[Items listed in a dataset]
Segment Open

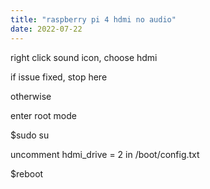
```yaml
---
title: "raspberry pi 4 hdmi no audio"
date: 2022-07-22
---
```


right click sound icon, choose hdmi

if issue fixed, stop here

otherwise

enter root mode

$sudo su

uncomment hdmi_drive = 2 in /boot/config.txt

$reboot
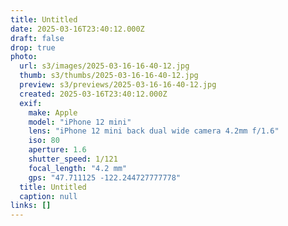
 ```yaml
---
title: Untitled
date: 2025-03-16T23:40:12.000Z
draft: false
drop: true
photo:
  url: s3/images/2025-03-16-16-40-12.jpg
  thumb: s3/thumbs/2025-03-16-16-40-12.jpg
  preview: s3/previews/2025-03-16-16-40-12.jpg
  created: 2025-03-16T23:40:12.000Z
  exif:
    make: Apple
    model: "iPhone 12 mini"
    lens: "iPhone 12 mini back dual wide camera 4.2mm f/1.6"
    iso: 80
    aperture: 1.6
    shutter_speed: 1/121
    focal_length: "4.2 mm"
    gps: "47.711125 -122.244727777778"
  title: Untitled
  caption: null
links: []
---
```

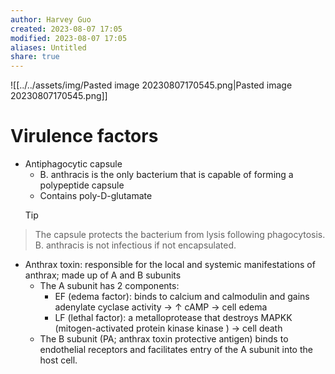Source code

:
 ```yaml
---
author: Harvey Guo
created: 2023-08-07 17:05
modified: 2023-08-07 17:05
aliases: Untitled
share: true
---
```


![[../../assets/img/Pasted image 20230807170545.png|Pasted image 20230807170545.png]]
# Virulence factors
- Antiphagocytic capsule
	- B. anthracis is the only bacterium that is capable of forming a polypeptide capsule 
	- Contains poly-D-glutamate
  >[!tip] 
>The capsule protects the bacterium from lysis following phagocytosis. B. anthracis is not infectious if not encapsulated.

- Anthrax toxin: responsible for the local and systemic manifestations of anthrax; made up of A and B subunits
	- The A subunit has 2 components:
		- EF (edema factor): binds to calcium and calmodulin and gains adenylate cyclase activity → ↑ cAMP → cell edema
		- LF (lethal factor): a metalloprotease that destroys MAPKK (mitogen-activated protein kinase kinase ) → cell death 
	- The B subunit (PA; anthrax toxin protective antigen) binds to endothelial receptors and facilitates entry of the A subunit into the host cell.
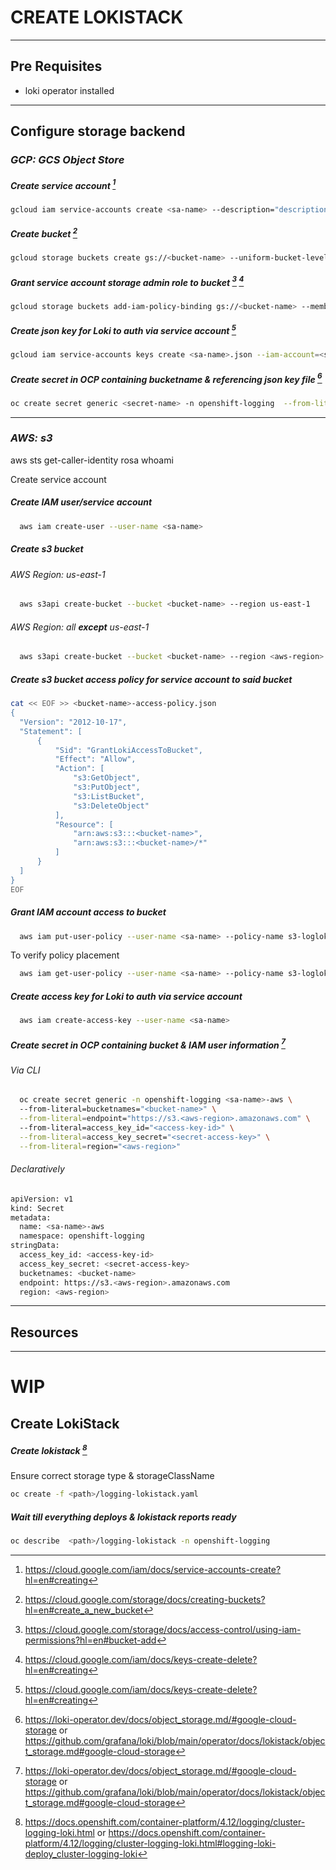 # **CREATE LOKISTACK**

-----------------------------------------

## **Pre Requisites**
- loki operator installed

-----------------------------------------

## **Configure storage backend**
### *GCP: GCS Object Store*

##### Create service account [^0]
```sh
gcloud iam service-accounts create <sa-name> --description="description" --display-name=<sa-name>
```
##### Create bucket [^1]
```sh
gcloud storage buckets create gs://<bucket-name> --uniform-bucket-level-access --location=<region>
```
##### Grant service account storage admin role to bucket [^3] [^4]
```sh
gcloud storage buckets add-iam-policy-binding gs://<bucket-name> --member=serviceAccount:<sa-name>@<project>.iam.gserviceaccount.com --role=roles/storage.objectAdmin 
```
##### Create json key for Loki to auth via service account [^4]
```sh
gcloud iam service-accounts keys create <sa-name>.json --iam-account=<sa-name>@<project>.iam.gserviceaccount.com
```

##### Create secret in OCP containing bucketname & referencing json key file [^5]
```sh
oc create secret generic <secret-name> -n openshift-logging  --from-literal=bucketname=<bucket-name> --from-file=key.json=<sa-name>.json 
```


-----------------------------------------



### *AWS: s3*

aws sts get-caller-identity
rosa whoami

Create service account

##### Create IAM user/service account 
```sh
  aws iam create-user --user-name <sa-name>
```

##### Create s3 bucket 

###### AWS Region: us-east-1
```sh
  aws s3api create-bucket --bucket <bucket-name> --region us-east-1
```
###### AWS Region: all **except** us-east-1
```sh
  aws s3api create-bucket --bucket <bucket-name> --region <aws-region> --create-bucket-configuration LocationConstraint=<aws-region>
```

##### Create s3 bucket access policy for service account to said bucket
```sh
cat << EOF >> <bucket-name>-access-policy.json
{
  "Version": "2012-10-17",
  "Statement": [
      {
          "Sid": "GrantLokiAccessToBucket",
          "Effect": "Allow",
          "Action": [
              "s3:GetObject",
              "s3:PutObject",
              "s3:ListBucket",
              "s3:DeleteObject"
          ],
          "Resource": [
              "arn:aws:s3:::<bucket-name>",
              "arn:aws:s3:::<bucket-name>/*"
          ]
      }
  ]
}
EOF
```

##### Grant IAM account access to bucket 
```sh
  aws iam put-user-policy --user-name <sa-name> --policy-name s3-logloki-access-policy --policy-document file://<path><bucket-name>-access-policy.json

```
  To verify policy placement
  ```sh
    aws iam get-user-policy --user-name <sa-name> --policy-name s3-logloki-access-policy 

  ```
##### Create access key for Loki to auth via service account 
```sh
  aws iam create-access-key --user-name <sa-name>
```

##### Create secret in OCP containing bucket & IAM user information [^5] 

###### Via CLI
```sh
  oc create secret generic -n openshift-logging <sa-name>-aws \       
  --from-literal=bucketnames="<bucket-name>" \
  --from-literal=endpoint="https://s3.<aws-region>.amazonaws.com" \ 
  --from-literal=access_key_id="<access-key-id>" \
  --from-literal=access_key_secret="<secret-access-key>" \
  --from-literal=region="<aws-region>"
```

######  Declaratively
```sh
apiVersion: v1
kind: Secret
metadata:
  name: <sa-name>-aws
  namespace: openshift-logging
stringData:
  access_key_id: <access-key-id>
  access_key_secret: <secret-access-key>
  bucketnames: <bucket-name>
  endpoint: https://s3.<aws-region>.amazonaws.com
  region: <aws-region>
```


-----------------------------------------


## **Resources**

[^0]: https://cloud.google.com/iam/docs/service-accounts-create?hl=en#creating
[^1]: https://cloud.google.com/storage/docs/creating-buckets?hl=en#create_a_new_bucket
[^2]: https://cloud.google.com/storage/docs/discover-object-storage-gcloud?hl=en#create
[^3]: https://cloud.google.com/storage/docs/access-control/using-iam-permissions?hl=en#bucket-add
[^4]: https://cloud.google.com/iam/docs/keys-create-delete?hl=en#creating 
[^5]: https://loki-operator.dev/docs/object_storage.md/#google-cloud-storage
    or https://github.com/grafana/loki/blob/main/operator/docs/lokistack/object_storage.md#google-cloud-storage 
[^6]: https://docs.openshift.com/container-platform/4.12/logging/cluster-logging-loki.html
    or https://docs.openshift.com/container-platform/4.12/logging/cluster-logging-loki.html#logging-loki-deploy_cluster-logging-loki

-----------------------------------------


# WIP

## **Create LokiStack**


##### Create lokistack [^6]
Ensure correct storage type & storageClassName
```sh
oc create -f <path>/logging-lokistack.yaml
```
##### Wait till everything deploys & lokistack reports ready 
```sh
oc describe  <path>/logging-lokistack -n openshift-logging 
```

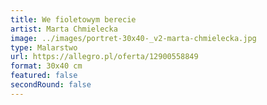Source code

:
 ```yaml
---
title: We fioletowym berecie
artist: Marta Chmielecka
image: ../images/portret-30x40-_v2-marta-chmielecka.jpg
type: Malarstwo
url: https://allegro.pl/oferta/12900558849
format: 30x40 cm
featured: false
secondRound: false
---
```

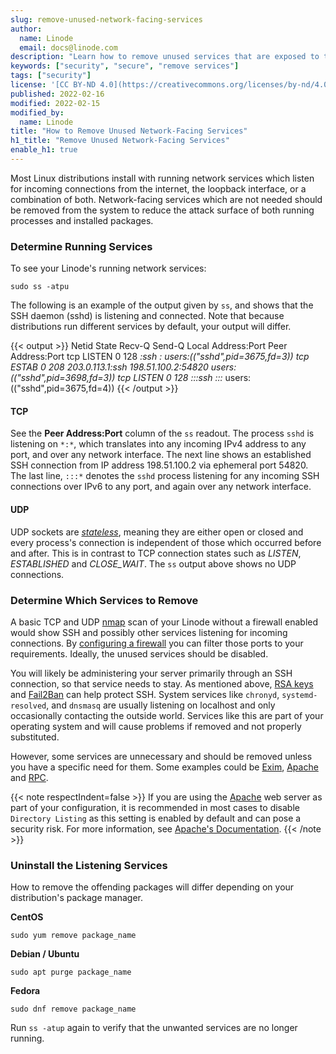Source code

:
 ```yaml
---
slug: remove-unused-network-facing-services
author:
  name: Linode
  email: docs@linode.com
description: "Learn how to remove unused services that are exposed to the network and why you should."
keywords: ["security", "secure", "remove services"]
tags: ["security"]
license: '[CC BY-ND 4.0](https://creativecommons.org/licenses/by-nd/4.0)'
published: 2022-02-16
modified: 2022-02-15
modified_by:
  name: Linode
title: "How to Remove Unused Network-Facing Services"
h1_title: "Remove Unused Network-Facing Services"
enable_h1: true
---
```


Most Linux distributions install with running network services which listen for incoming connections from the internet, the loopback interface, or a combination of both. Network-facing services which are not needed should be removed from the system to reduce the attack surface of both running processes and installed packages.

### Determine Running Services

To see your Linode's running network services:

    sudo ss -atpu

The following is an example of the output given by `ss`, and shows that the SSH daemon (sshd) is listening and connected. Note that because distributions run different services by default, your output will differ.

{{< output >}}
Netid State   Recv-Q Send-Q   Local Address:Port   Peer Address:Port
tcp   LISTEN     0      128               *:ssh               *:*        users:(("sshd",pid=3675,fd=3))
tcp   ESTAB      0      208     203.0.113.1:ssh    198.51.100.2:54820    users:(("sshd",pid=3698,fd=3))
tcp   LISTEN     0      128              :::ssh              :::*        users:(("sshd",pid=3675,fd=4))
{{< /output >}}

#### TCP

See the **Peer Address:Port** column of the `ss` readout. The process `sshd` is listening on `*:*`, which translates into any incoming IPv4 address to any port, and over any network interface. The next line shows an established SSH connection from IP address 198.51.100.2 via ephemeral port 54820. The last line, `:::*` denotes the `sshd` process listening for any incoming SSH connections over IPv6 to any port, and again over any network interface.

#### UDP

UDP sockets are *[stateless](https://en.wikipedia.org/wiki/Stateless_protocol)*, meaning they are either open or closed and every process's connection is independent of those which occurred before and after. This is in contrast to TCP connection states such as *LISTEN*, *ESTABLISHED* and *CLOSE_WAIT*. The `ss` output above shows no UDP connections.


### Determine Which Services to Remove

A basic TCP and UDP [nmap](https://nmap.org/) scan of your Linode without a firewall enabled would show SSH and possibly other services listening for incoming connections. By [configuring a firewall](#configure-a-firewall) you can filter those ports to your requirements. Ideally, the unused services should be disabled.

You will likely be administering your server primarily through an SSH connection, so that service needs to stay. As mentioned above, [RSA keys](/docs/guides/set-up-and-secure/#create-an-authentication-key-pair) and [Fail2Ban](/docs/guides/set-up-and-secure/#use-fail2ban-for-ssh-login-protection) can help protect SSH. System services like `chronyd`, `systemd-resolved`, and `dnsmasq` are usually listening on localhost and only occasionally contacting the outside world. Services like this are part of your operating system and will cause problems if removed and not properly substituted.

However, some services are unnecessary and should be removed unless you have a specific need for them. Some examples could be [Exim](https://www.exim.org/), [Apache](https://httpd.apache.org/) and [RPC](https://en.wikipedia.org/wiki/Open_Network_Computing_Remote_Procedure_Call).

{{< note respectIndent=false >}}
If you are using the [Apache](https://httpd.apache.org/) web server as part of your configuration, it is recommended in most cases to disable `Directory Listing` as this setting is enabled by default and can pose a security risk. For more information, see [Apache's Documentation](https://cwiki.apache.org/confluence/display/HTTPD/DirectoryListings).
{{< /note >}}

### Uninstall the Listening Services

How to remove the offending packages will differ depending on your distribution's package manager.

**CentOS**

    sudo yum remove package_name

**Debian / Ubuntu**

    sudo apt purge package_name

**Fedora**

    sudo dnf remove package_name

Run `ss -atup` again to verify that the unwanted services are no longer running.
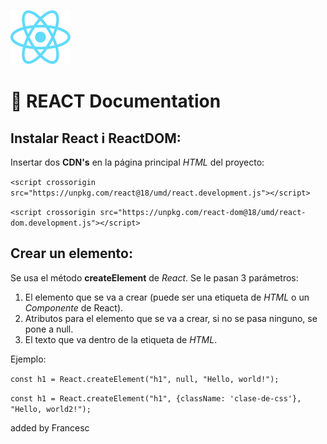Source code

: ![React Logo](/images/react_logo.png)
# :blue_book: REACT Documentation

## Instalar React i ReactDOM:
Insertar dos **CDN's** en la página principal *HTML* del proyecto:

```<script crossorigin src="https://unpkg.com/react@18/umd/react.development.js"></script>```

```<script crossorigin src="https://unpkg.com/react-dom@18/umd/react-dom.development.js"></script>```

## Crear un elemento:
Se usa el método **createElement** de *React*. Se le pasan 3 parámetros:
1. El elemento que se va a crear (puede ser una etiqueta de *HTML* o un *Componente* de React).
2. Atributos para el elemento que se va a crear, si no se pasa ninguno, se pone a null.
3. El texto que va dentro de la etiqueta de *HTML*.

Ejemplo:

```const h1 = React.createElement("h1", null, "Hello, world!");```

```const h1 = React.createElement("h1", {className: 'clase-de-css'}, "Hello, world2!");```

added by Francesc

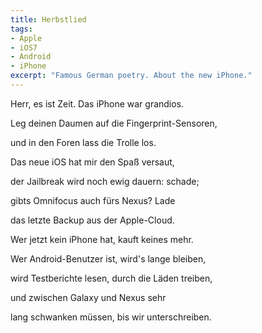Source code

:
 ```yaml
---
title: Herbstlied
tags:
- Apple
- iOS7
- Android
- iPhone
excerpt: "Famous German poetry. About the new iPhone."
---
```


Herr, es ist Zeit. Das iPhone war grandios.

Leg deinen Daumen auf die Fingerprint-Sensoren,

und in den Foren lass die Trolle los.


Das neue iOS hat mir den Spaß versaut,

der Jailbreak wird noch ewig dauern: schade;

gibts Omnifocus auch fürs Nexus? Lade

das letzte Backup aus der Apple-Cloud.


Wer jetzt kein iPhone hat, kauft keines mehr.

Wer Android-Benutzer ist, wird's lange bleiben,

wird Testberichte lesen, durch die Läden treiben,

und zwischen Galaxy und Nexus sehr

lang schwanken müssen, bis wir unterschreiben.

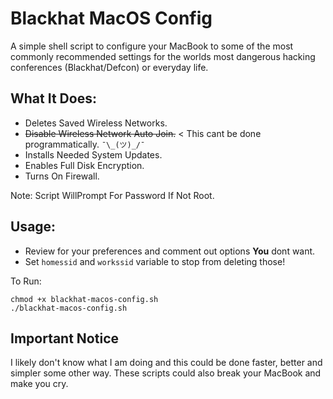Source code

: # Blackhat MacOS Config
A simple shell script to configure your MacBook to some of the most commonly recommended settings for the worlds most dangerous hacking conferences (Blackhat/Defcon) or everyday life.

## What It Does:
- Deletes Saved Wireless Networks.
- ~~Disable Wireless Network Auto Join.~~ < This cant be done programmatically. `¯\_(ツ)_/¯`
- Installs Needed System Updates.
- Enables Full Disk Encryption.
- Turns On Firewall.

Note: Script WillPrompt For Password If Not Root.

## Usage:
- Review for your preferences and comment out options **You** dont want.
- Set `homessid` and `workssid` variable to stop from deleting those!

To Run:  
```
chmod +x blackhat-macos-config.sh
./blackhat-macos-config.sh
```

## Important Notice
I likely don't know what I am doing and this could be done faster, better and simpler some other way. These scripts could also break your MacBook and make you cry.

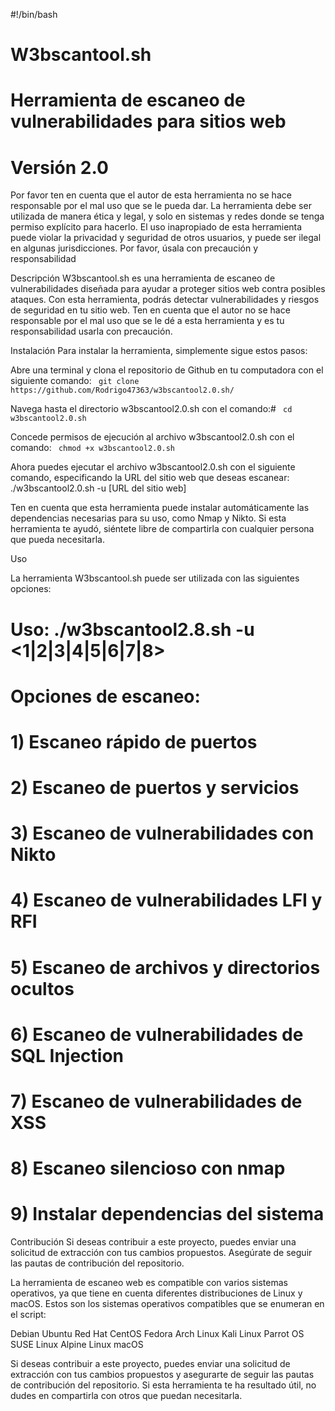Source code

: #!/bin/bash

# W3bscantool.sh
# Herramienta de escaneo de vulnerabilidades para sitios web
# Versión 2.0
Por favor ten en cuenta que el autor de esta herramienta no se hace responsable por el mal uso que se le pueda dar. La herramienta debe ser utilizada de manera ética y legal, y solo en sistemas y redes donde se tenga permiso explícito para hacerlo. El uso inapropiado de esta herramienta puede violar la privacidad y seguridad de otros usuarios, y puede ser ilegal en algunas jurisdicciones. Por favor, úsala con precaución y responsabilidad

Descripción
W3bscantool.sh es una herramienta de escaneo de vulnerabilidades diseñada para ayudar a proteger sitios web contra posibles ataques. Con esta herramienta, podrás detectar vulnerabilidades y riesgos de seguridad en tu sitio web. Ten en cuenta que el autor no se hace responsable por el mal uso que se le dé a esta herramienta y es tu responsabilidad usarla con precaución.

Instalación
Para instalar la herramienta, simplemente sigue estos pasos:

Abre una terminal y clona el repositorio de Github en tu computadora con el siguiente comando:
``` git clone https://github.com/Rodrigo47363/w3bscantool2.0.sh/```

Navega hasta el directorio w3bscantool2.0.sh con el comando:#
``` cd w3bscantool2.0.sh```

Concede permisos de ejecución al archivo w3bscantool2.0.sh con el comando:
``` chmod +x w3bscantool2.0.sh```

Ahora puedes ejecutar el archivo w3bscantool2.0.sh con el siguiente comando, especificando la URL del sitio web que deseas escanear: ./w3bscantool2.0.sh -u [URL del sitio web]

Ten en cuenta que esta herramienta puede instalar automáticamente las dependencias necesarias para su uso, como Nmap y Nikto. Si esta herramienta te ayudó, siéntete libre de compartirla con cualquier persona que pueda necesitarla.

Uso

La herramienta W3bscantool.sh puede ser utilizada con las siguientes opciones:
# Uso: ./w3bscantool2.8.sh -u <url> <1|2|3|4|5|6|7|8>
# Opciones de escaneo:
# 1) Escaneo rápido de puertos
# 2) Escaneo de puertos y servicios
# 3) Escaneo de vulnerabilidades con Nikto
# 4) Escaneo de vulnerabilidades LFI y RFI
# 5) Escaneo de archivos y directorios ocultos
# 6) Escaneo de vulnerabilidades de SQL Injection
# 7) Escaneo de vulnerabilidades de XSS
# 8) Escaneo silencioso con nmap
# 9) Instalar dependencias del sistema


Contribución
Si deseas contribuir a este proyecto, puedes enviar una solicitud de extracción con tus cambios propuestos. Asegúrate de seguir las pautas de contribución del repositorio.

La herramienta de escaneo web es compatible con varios sistemas operativos, ya que tiene en cuenta diferentes distribuciones de Linux y macOS. Estos son los sistemas operativos compatibles que se enumeran en el script:

Debian
Ubuntu
Red Hat
CentOS
Fedora
Arch Linux
Kali Linux
Parrot OS
SUSE Linux
Alpine Linux
macOS

Si deseas contribuir a este proyecto, puedes enviar una solicitud de extracción con tus cambios propuestos y asegurarte de seguir las pautas de contribución del repositorio. Si esta herramienta te ha resultado útil, no dudes en compartirla con otros que puedan necesitarla.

Segment Closed

## Your task
Look through the entries and copy every line in which the string "operator" appears.

## Result for this task
- loki operator installed
[^5]: https://loki-operator.dev/docs/object_storage.md/#google-cloud-storage
    or https://github.com/grafana/loki/blob/main/operator/docs/lokistack/object_storage.md#google-cloud-storage 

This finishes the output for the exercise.